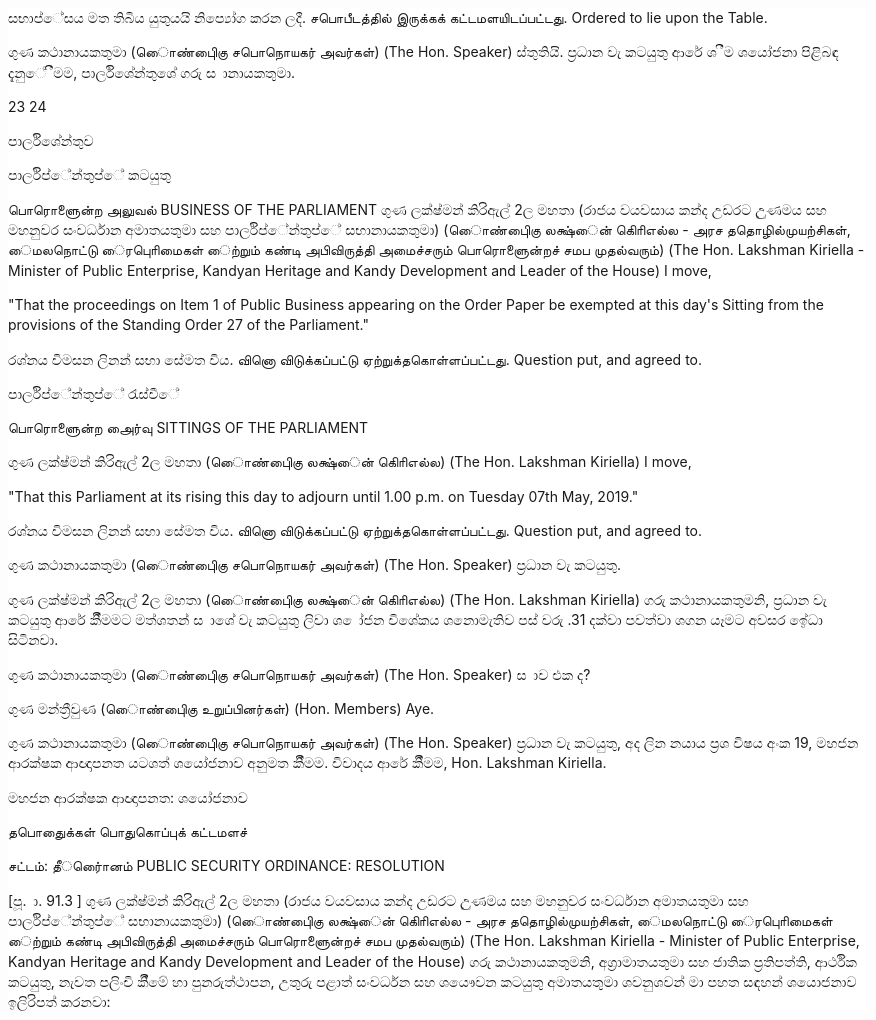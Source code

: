 සභාප්‍ේසය මත තිබිය යුතුයයි නිප්‍යෝග කරන ලදී. சபொபீடத்தில் இருக்கக் கட்டமளயிடப்பட்டது. Ordered to lie upon the Table.

ගුණ කථානායකතුමා (ைொண்புைிகு சபொநொயகர் அவர்கள்) (The Hon. Speaker) ස්තුතියි. ප්‍රධාන වැ කටයුතු ආරේ ශ ීම ශයෝජනා පිළිබඳ දැනුේ ීමම, පාර්ලිශේන්තුශේ ගරු ස ානායකතුමා.

23 24

පාර්ලිශේන්තුව

පාර්ලිප්‍ේන්තුප්‍ේ කටයුතු

பொரொளுைன்ற அலுவல் BUSINESS OF THE PARLIAMENT ගුණ ලක්ෂ්මන් කිරිඇල් 2ල මහතා (රාජය වයවසාය කන්ද උඩරට උුණමය සහ මහනුවර සංවර්ධාන අමාතයතුමා සහ පාර්ලිප්‍ේන්තුප්‍ේ සභානායකතුමා) (ைொண்புைிகு லக்ஷ்ைன் கிொிஎல்ல - அரச ததொழில்முயற்சிகள், ைமலநொட்டு ைரபுொிமைகள் ைற்றும் கண்டி அபிவிருத்தி அமைச்சரும் பொரொளுைன்றச் சமப முதல்வரும்) (The Hon. Lakshman Kiriella - Minister of Public Enterprise, Kandyan Heritage and Kandy Development and Leader of the House) I move,

"That the proceedings on Item 1 of Public Business appearing on the Order Paper be exempted at this day's Sitting from the provisions of the Standing Order 27 of the Parliament."

රශ්නය විමසන ලිනන් සභා සේමත විය. வினொ விடுக்கப்பட்டு ஏற்றுக்தகொள்ளப்பட்டது. Question put, and agreed to.

පාර්ලිප්‍ේන්තුප්‍ේ රැස්වීේ

பொரொளுைன்ற அைர்வு SITTINGS OF THE PARLIAMENT

ගුණ ලක්ෂ්මන් කිරිඇල් 2ල මහතා (ைொண்புைிகு லக்ஷ்ைன் கிொிஎல்ல) (The Hon. Lakshman Kiriella) I move,

"That this Parliament at its rising this day to adjourn until 1.00 p.m. on Tuesday 07th May, 2019."

රශ්නය විමසන ලිනන් සභා සේමත විය. வினொ விடுக்கப்பட்டு ஏற்றுக்தகொள்ளப்பட்டது. Question put, and agreed to.

ගුණ කථානායකතුමා (ைொண்புைிகு சபொநொயகர் அவர்கள்) (The Hon. Speaker) ප්‍රධාන වැ කටයුතු.

ගුණ ලක්ෂ්මන් කිරිඇල් 2ල මහතා (ைொண்புைிகு லக்ஷ்ைன் கிொிஎல்ல) (The Hon. Lakshman Kiriella) ගරු කථානායකතුමනි, ප්‍රධාන වැ කටයුතු ආරේ කිීමමට මත්ශතන් ස ාශේ වැ කටයුතු ලිවා ශ ෝජන විශේකය ශනොමැතිව පස් වරු .31 දක්වා පවත්වා ශගන යෑමට අවසර ඉේධා සිටිනවා.

ගුණ කථානායකතුමා (ைொண்புைிகு சபொநொயகர் அவர்கள்) (The Hon. Speaker) ස ාව එක ද?

ගුණ මන්ත්‍රීවුණ (ைொண்புைிகு உறுப்பினர்கள்) (Hon. Members) Aye.

ගුණ කථානායකතුමා (ைொண்புைிகு சபொநொயகர் அவர்கள்) (The Hon. Speaker) ප්‍රධාන වැ කටයුතු, අද ලින නයාය ප්‍රශ විෂය අංක 19, මහජන ආරක්ෂක ආඥාපනත යටශත් ශයෝජනාව අනුමත කිීමම. විවාදය ආරේ කිීමම, Hon. Lakshman Kiriella.

මහජන ආරක්ෂක ආඥාපනත: ශයෝජනාව

தபொதுைக்கள் பொதுகொப்புக் கட்டமளச்

சட்டம்: தீர்ைொனம் PUBLIC SECURITY ORDINANCE: RESOLUTION

[පූ. ා. 91.3 ] ගුණ ලක්ෂ්මන් කිරිඇල් 2ල මහතා (රාජය වයවසාය කන්ද උඩරට උුණමය සහ මහනුවර සංවර්ධාන අමාතයතුමා සහ පාර්ලිප්‍ේන්තුප්‍ේ සභානායකතුමා) (ைொண்புைிகு லக்ஷ்ைன் கிொிஎல்ல - அரச ததொழில்முயற்சிகள், ைமலநொட்டு ைரபுொிமைகள் ைற்றும் கண்டி அபிவிருத்தி அமைச்சரும் பொரொளுைன்றச் சமப முதல்வரும்) (The Hon. Lakshman Kiriella - Minister of Public Enterprise, Kandyan Heritage and Kandy Development and Leader of the House) ගරු කථානායකතුමනි, අග්‍රාමාතයතුමා සහ ජාතික ප්‍රතිපත්ති, ආර්ථික කටයුතු, නැවත පලිංචි කිීමේ හා පුනරුත්ථාපන, උතුරු පළාත් සංවර්ධන සහ ශයෞවන කටයුතු අමාතයතුමා ශවනුශවන් මා පහත සඳහන් ශයොජනාව ඉලිරිපත් කරනවා:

Assigned task: Output exactly, and only, the lines running from the one that contains "சட்டம்: தீர்ைொனம் PUBLIC" through the last line of the entries above.

Solution to the problem:
சட்டம்: தீர்ைொனம் PUBLIC SECURITY ORDINANCE: RESOLUTION

[පූ. ා. 91.3 ] ගුණ ලක්ෂ්මන් කිරිඇල් 2ල මහතා (රාජය වයවසාය කන්ද උඩරට උුණමය සහ මහනුවර සංවර්ධාන අමාතයතුමා සහ පාර්ලිප්‍ේන්තුප්‍ේ සභානායකතුමා) (ைொண்புைிகு லக்ஷ்ைன் கிொிஎல்ல - அரச ததொழில்முயற்சிகள், ைமலநொட்டு ைரபுொிமைகள் ைற்றும் கண்டி அபிவிருத்தி அமைச்சரும் பொரொளுைன்றச் சமப முதல்வரும்) (The Hon. Lakshman Kiriella - Minister of Public Enterprise, Kandyan Heritage and Kandy Development and Leader of the House) ගරු කථානායකතුමනි, අග්‍රාමාතයතුමා සහ ජාතික ප්‍රතිපත්ති, ආර්ථික කටයුතු, නැවත පලිංචි කිීමේ හා පුනරුත්ථාපන, උතුරු පළාත් සංවර්ධන සහ ශයෞවන කටයුතු අමාතයතුමා ශවනුශවන් මා පහත සඳහන් ශයොජනාව ඉලිරිපත් කරනවා:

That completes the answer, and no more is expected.